--- Data records ---

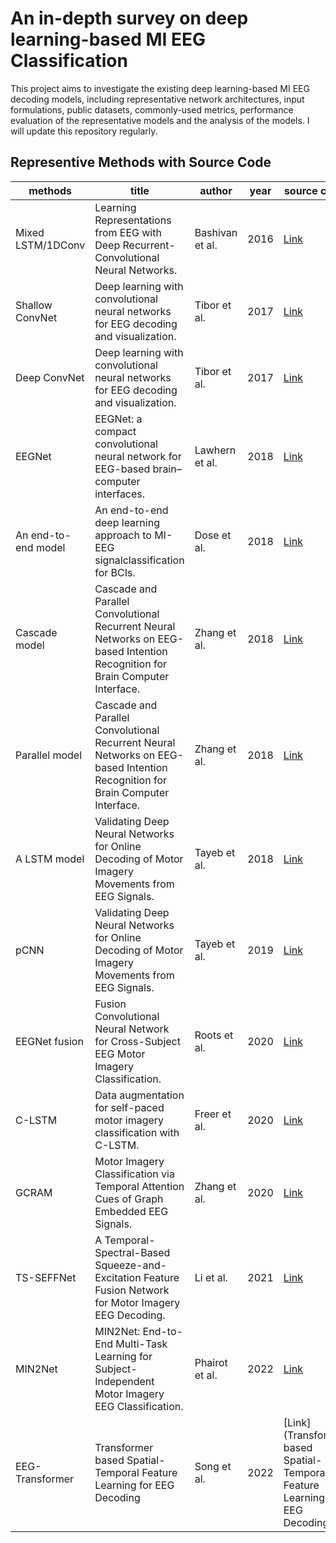# An in-depth survey on deep learning-based MI EEG Classification

This project aims to investigate the existing deep learning-based MI EEG decoding models, including representative network architectures, input formulations, public datasets, commonly-used metrics, performance evaluation of the representative models and the analysis of the models. I will update this repository regularly.


## Representive Methods with Source Code

| methods | title | author |  year | source code |  
| ------ | ------ | ------ | ------ | ------ |
| Mixed LSTM/1DConv | Learning Representations from EEG with Deep Recurrent-Convolutional Neural Networks. | Bashivan et al. | 2016 | [Link](https://github.com/pbashivan/EEGLearn) | 
| Shallow ConvNet |  Deep learning with convolutional neural networks for EEG decoding and visualization. | Tibor et al. | 2017 | [Link](https://github.com/braindecode/braindecode) |
| Deep ConvNet | Deep learning with convolutional neural networks for EEG decoding and visualization. | Tibor et al. | 2017 |[Link](https://github.com/braindecode/braindecode) |  
| EEGNet | EEGNet: a compact convolutional neural network for EEG-based brain–computer interfaces. | Lawhern et al. | 2018 | [Link](https://github.com/vlawhern/arl-eegmodels) |  
| An end-to-end model | An end-to-end deep learning approach to MI-EEG signalclassification for BCIs. | Dose et al. | 2018 | [Link](https://github.com/hauke-d/cnn-eeg) |
| Cascade model | Cascade and Parallel Convolutional Recurrent Neural Networks on EEG-based Intention Recognition for Brain Computer Interface. | Zhang et al. | 2018 | [Link](https://github.com/dalinzhang/Cascade-Parallel) |  
| Parallel model | Cascade and Parallel Convolutional Recurrent Neural Networks on EEG-based Intention Recognition for Brain Computer Interface. | Zhang et al. | 2018 | [Link](https://github.com/dalinzhang/Cascade-Parallel) |  
| A LSTM model | Validating Deep Neural Networks for Online Decoding of Motor Imagery Movements from EEG Signals. | Tayeb et al. | 2018 | [Link](https://github.com/gumpy-bci/gumpy-deeplearning) |
| pCNN | Validating Deep Neural Networks for Online Decoding of Motor Imagery Movements from EEG Signals. | Tayeb et al. | 2019 | [Link](https://github.com/gumpy-bci/gumpy-deeplearning) |
| EEGNet fusion | Fusion Convolutional Neural Network for Cross-Subject EEG Motor Imagery Classification. | Roots et al. | 2020 | [Link](https://github.com/rootskar/EEGMotorImagery) |  
| C-LSTM | Data augmentation for self-paced motor imagery classification with C-LSTM. | Freer et al. | 2020 | [Link](https://github.com/dfreer15/DeepEEGDataAugmentation) |
| GCRAM | Motor Imagery Classification via Temporal Attention Cues of Graph Embedded EEG Signals. | Zhang et al. | 2020 | [Link](https://github.com/dalinzhang/GCRAM) |  
| TS-SEFFNet | A Temporal-Spectral-Based Squeeze-and-Excitation Feature Fusion Network for Motor Imagery EEG Decoding. | Li et al. | 2021 | [Link](https://github.com/LianghuiGuo/TS-SEFFNet) |  
| MIN2Net | MIN2Net: End-to-End Multi-Task Learning for Subject-Independent Motor Imagery EEG Classification. | Phairot et al. | 2022 | [Link](https://github.com/IoBT-VISTEC/MIN2Net) |
| EEG-Transformer | Transformer based Spatial-Temporal Feature Learning for EEG Decoding | Song et al. | 2022 | [Link](Transformer based Spatial-Temporal Feature Learning for EEG Decoding) |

---

■ Work to be completed:
Within the listing, how many lines include the string "EEGNet"? Supply the number and no further words.

■ Completed exercise:
2